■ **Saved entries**
- - -

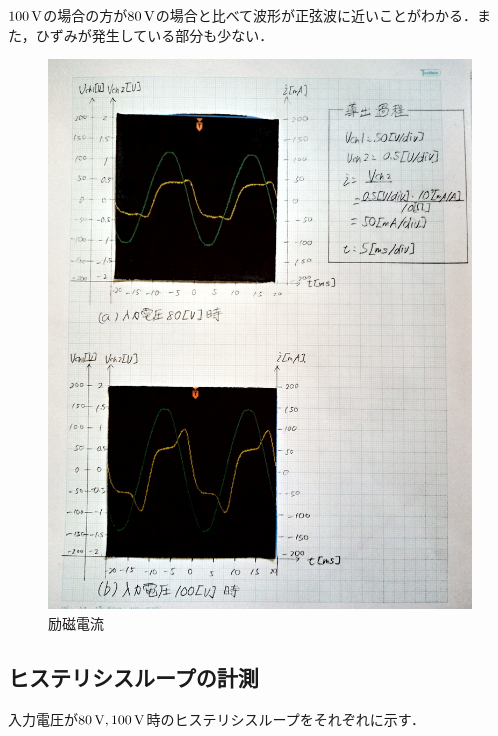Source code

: $100\,\rm{V}$の場合の方が$80\,\rm{V}$の場合と比べて波形が正弦波に近いことがわかる．また，ひずみが発生している部分も少ない．
\begin{figure}[h]
	\centering
	\includegraphics[scale=0.8]{./data/graph/1.pdf}
	\caption{励磁電流}
	\label{fig:1}
\end{figure}

\subsection{ヒステリシスループの計測}
入力電圧が$80\,\rm{V}, 100\,\rm{V}$時のヒステリシスループをそれぞれに示す．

- - -

■ **TASK REQUIREMENTS**
Pictures are to be dropped, and the remaining data set down exactly.

■ **ANSWER SPACE**
Source code

: $100\,\rm{V}$の場合の方が$80\,\rm{V}$の場合と比べて波形が正弦波に近いことがわかる．また，ひずみが発生している部分も少ない．
\begin{figure}[h]
	\centering
	\includegraphics[scale=0.8]{./data/graph/1.pdf}
	\caption{励磁電流}
	\label{fig:1}
\end{figure}

\subsection{ヒステリシスループの計測}
入力電圧が$80\,\rm{V}, 100\,\rm{V}$時のヒステリシスループをそれぞれに示す．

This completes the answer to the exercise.